The World Center Hotel, located at 144 Washington Street has been open, softly, since the beginning of the year; the hotel had its hard opening last week and is the first new hotel to be built since 9/11.
“We wanted to do the grand opening when we actually had the club opened so people could get the full view,” said Cheryl Palmer, the hotel’s corporate vice president.
The View of the World Terrace Club occupies the hotel’s 20th floor. It’s a private club and restaurant with exclusive access for hotel guests and private members. Since the hotel opened, some have been critical of the unfettered view it offers of Ground Zero and Palmer understands.
“It’s an emotional area – and the emotions run the gamut of it being very sad and disturbing for some folks and then for others, it can be inspiring when you think of the rebirth,” said Palmer. She added that standing on the terrace offers a chance for reflection.
But she also said the hotel has been very transparent about both its vicinity to the site and the view. “The rebuilding is palpable in Lower Manhattan, and the World Center Hotel offers an accessible view of the new World Trade Center for those individuals who want to experience the rebuilding up close,” said Palmer in a the press release announcing the hotel’s grand opening. “We believe people who stay in the hotel are making a personal choice,” she added.
The hotel also has a south terrace that offers another view of the city, particularly of the Hudson River and Battery Park City and that is considerably less noisy.

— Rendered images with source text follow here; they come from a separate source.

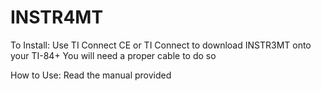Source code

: # INSTR4MT

To Install:
Use TI Connect CE or TI Connect to download INSTR3MT onto your TI-84+
You will need a proper cable to do so

How to Use:
Read the manual provided
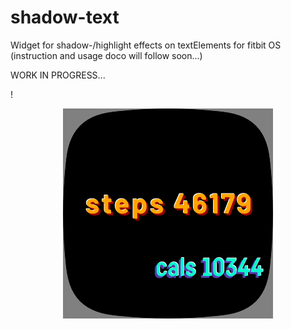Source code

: # shadow-text
Widget for shadow-/highlight effects on textElements for fitbit OS\
(instruction and usage doco will follow soon...)

WORK IN PROGRESS...

!<div align="center">![image](image2.png)</div>


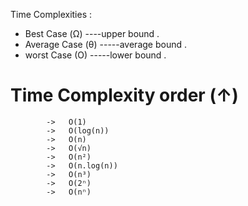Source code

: Time Complexities : 
 - Best Case (Ω)  ----upper bound .
 - Average Case (θ)  -----average bound .
 - worst Case (O)  -----lower bound .
 


Time Complexity order (↑) 
============================ 
            ->   O(1)
            ->   O(log(n))
            ->   O(n)
            ->   O(√n)
            ->   O(n²)
            ->   O(n.log(n))
            ->   O(n³)
            ->   O(2ⁿ)
            ->   O(nⁿ)

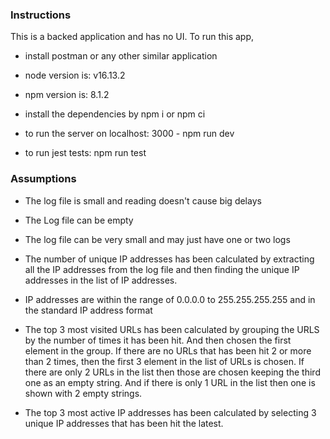 ### Instructions

This is a backed application and has no UI. To run this app,

- install postman or any other similar application

- node version is: v16.13.2

- npm version is: 8.1.2

- install the dependencies by npm i or npm ci

- to run the server on localhost: 3000 - npm run dev

- to run jest tests: npm run test

### Assumptions

- The log file is small and reading doesn't cause big delays

- The Log file can be empty

- The log file can be very small and may just have one or two logs

- The number of unique IP addresses has been calculated by extracting all the IP addresses from the log file and then finding the unique IP addresses in the list of IP addresses.

- IP addresses are within the range of 0.0.0.0 to 255.255.255.255 and in the standard IP address format

- The top 3 most visited URLs has been calculated by grouping the URLS by the number of times it has been hit. And then chosen the first element in the group. If there are no URLs that has been hit 2 or more than 2 times, then the first 3 element in the list of URLs is chosen. If there are only 2 URLs in the list then those are chosen keeping the third one as an empty string. And if there is only 1 URL in the list then one is shown with 2 empty strings.

- The top 3 most active IP addresses has been calculated by selecting 3 unique IP addresses that has been hit the latest.
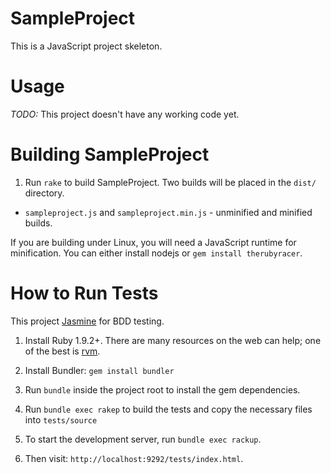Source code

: # SampleProject
This is a JavaScript project skeleton.

# Usage
*TODO:* This project doesn't have any working code yet.

# Building SampleProject

1. Run `rake` to build SampleProject. Two builds will be placed in the `dist/` directory.
  * `sampleproject.js` and `sampleproject.min.js` - unminified and minified
    builds.

If you are building under Linux, you will need a JavaScript runtime for
minification. You can either install nodejs or `gem install
therubyracer`.

# How to Run Tests

This project [Jasmine](http://pivotal.github.com/jasmine/) for BDD testing.

1. Install Ruby 1.9.2+. There are many resources on the web can help; one of the best is [rvm](http://rvm.beginrescueend.com/).

2. Install Bundler: `gem install bundler`

3. Run `bundle` inside the project root to install the gem dependencies.

4. Run `bundle exec rakep` to build the tests and copy the necessary files into `tests/source`

5. To start the development server, run `bundle exec rackup`.

6. Then visit: `http://localhost:9292/tests/index.html`.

Views aside, the hotel is a state-of-the-art building geared for both the business traveler and the weekend visitors, with 169 rooms ranging from single studios to two room suites.
“It’s balanced between business and leisure,” said Palmer.
Rooms have alarm clocks with iPod docking stations, a touch screen climate control system, and floor to ceiling windows. Other amenities include two meeting rooms, automatic room occupancy sensors, and complimentary chilled bottled water stations on every floor.
The hotel has built partnerships with both the 9/11 Memorial Museum and the South Street Seaport, as well as the Downtown Alliance. Palmer said she hopes to offer not only a view of the rebuilding of Lower Manhattan but to be part of the area’s rebirth as well.